|
Third-year law student Renee Redshirt has recently been named the Grand Prize Winner of the 2026 Arizona Society of Healthcare Attorneys (AzSHA) Scholars Program. Redshirt was selected for her background in public health, commitment to health equity and vision for the practice of health law in underserved communities.
The AzSHA Scholars Program, held in collaboration with Arizona Law and Arizona State University Sandra Day O’Connor College of Law, recognizes exceptional third-year health law students. Each law school selects three scholars who participate in AzSHA Board meetings, in-person and virtual programming and the annual AzSHA conference. Scholars also have the opportunity to contribute to AzSHA’s blog, further engaging with critical healthcare legal issues.
Third-year students Braydon Mathis and Jack Dias join Redshirt as Arizona Law’s AzSHA Scholars.
Redshirt brings a decade of public health experience to her legal studies, having earned her Master of Public Health before law school, including work in behavioral health, injury and substance use prevention research; community assessment; and federal policy coordination. Her path to law school was shaped early by her upbringing as Diné on the Navajo Nation, where she witnessed firsthand how tribal, federal and state systems, along with history, impacted access to health care.

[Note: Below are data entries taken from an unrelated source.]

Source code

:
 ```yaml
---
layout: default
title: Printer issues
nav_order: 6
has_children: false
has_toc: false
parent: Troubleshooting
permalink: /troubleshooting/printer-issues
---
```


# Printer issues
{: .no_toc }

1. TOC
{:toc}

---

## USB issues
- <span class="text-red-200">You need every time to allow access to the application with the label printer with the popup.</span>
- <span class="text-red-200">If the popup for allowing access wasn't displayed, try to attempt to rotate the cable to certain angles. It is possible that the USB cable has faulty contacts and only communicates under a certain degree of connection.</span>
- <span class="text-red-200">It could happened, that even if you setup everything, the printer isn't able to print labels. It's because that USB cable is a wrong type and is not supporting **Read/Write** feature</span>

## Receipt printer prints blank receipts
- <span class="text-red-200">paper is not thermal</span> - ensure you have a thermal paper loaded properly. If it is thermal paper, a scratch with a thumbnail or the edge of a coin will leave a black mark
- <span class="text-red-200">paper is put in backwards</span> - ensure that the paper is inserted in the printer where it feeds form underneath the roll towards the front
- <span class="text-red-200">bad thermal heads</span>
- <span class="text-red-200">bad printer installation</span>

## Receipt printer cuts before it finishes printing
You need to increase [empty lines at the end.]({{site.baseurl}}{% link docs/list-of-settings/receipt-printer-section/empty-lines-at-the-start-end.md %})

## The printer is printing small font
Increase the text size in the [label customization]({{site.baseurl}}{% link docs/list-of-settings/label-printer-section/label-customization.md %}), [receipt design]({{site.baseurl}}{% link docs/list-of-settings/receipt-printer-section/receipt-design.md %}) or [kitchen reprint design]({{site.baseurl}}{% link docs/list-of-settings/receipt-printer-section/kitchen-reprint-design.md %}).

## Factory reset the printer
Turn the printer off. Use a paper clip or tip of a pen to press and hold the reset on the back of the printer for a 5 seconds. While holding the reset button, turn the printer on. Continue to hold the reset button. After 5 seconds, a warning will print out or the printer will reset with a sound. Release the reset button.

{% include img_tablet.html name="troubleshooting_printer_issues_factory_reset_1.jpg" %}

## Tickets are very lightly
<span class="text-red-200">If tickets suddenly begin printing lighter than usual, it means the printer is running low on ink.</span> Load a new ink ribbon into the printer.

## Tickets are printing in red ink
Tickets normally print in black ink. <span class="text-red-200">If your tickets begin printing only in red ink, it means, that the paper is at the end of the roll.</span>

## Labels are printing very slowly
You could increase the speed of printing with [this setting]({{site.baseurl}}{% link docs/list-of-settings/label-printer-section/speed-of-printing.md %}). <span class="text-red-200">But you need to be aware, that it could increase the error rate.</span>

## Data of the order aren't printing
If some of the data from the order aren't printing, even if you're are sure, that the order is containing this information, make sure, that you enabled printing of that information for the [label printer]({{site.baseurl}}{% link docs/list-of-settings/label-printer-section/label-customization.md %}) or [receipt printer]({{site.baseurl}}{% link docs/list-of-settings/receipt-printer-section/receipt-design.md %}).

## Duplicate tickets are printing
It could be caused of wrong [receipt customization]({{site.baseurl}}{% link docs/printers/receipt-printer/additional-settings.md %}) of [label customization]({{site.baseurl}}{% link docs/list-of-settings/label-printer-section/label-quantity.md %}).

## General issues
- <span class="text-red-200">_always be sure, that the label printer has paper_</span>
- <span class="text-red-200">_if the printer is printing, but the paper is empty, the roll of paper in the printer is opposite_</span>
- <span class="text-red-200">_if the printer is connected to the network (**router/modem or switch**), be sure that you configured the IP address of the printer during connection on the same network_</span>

“In our culture, language, land and kinship relationships are inseparable from well-being,” says Redshirt. “That background shaped my understanding of health law as a multidisciplinary field encompassing hospitals, regulation and compliance, as well as the policies, institutions and systems that influence health outcomes and access to care.”
This opportunity is made possible through the ongoing efforts of the Health Law & Policy Program, led by Faculty Director Tara Sklar, which promotes the scholarship among health law students, guides applicants through the process and nominates finalists to AzSHA, a partnership now entering its third year.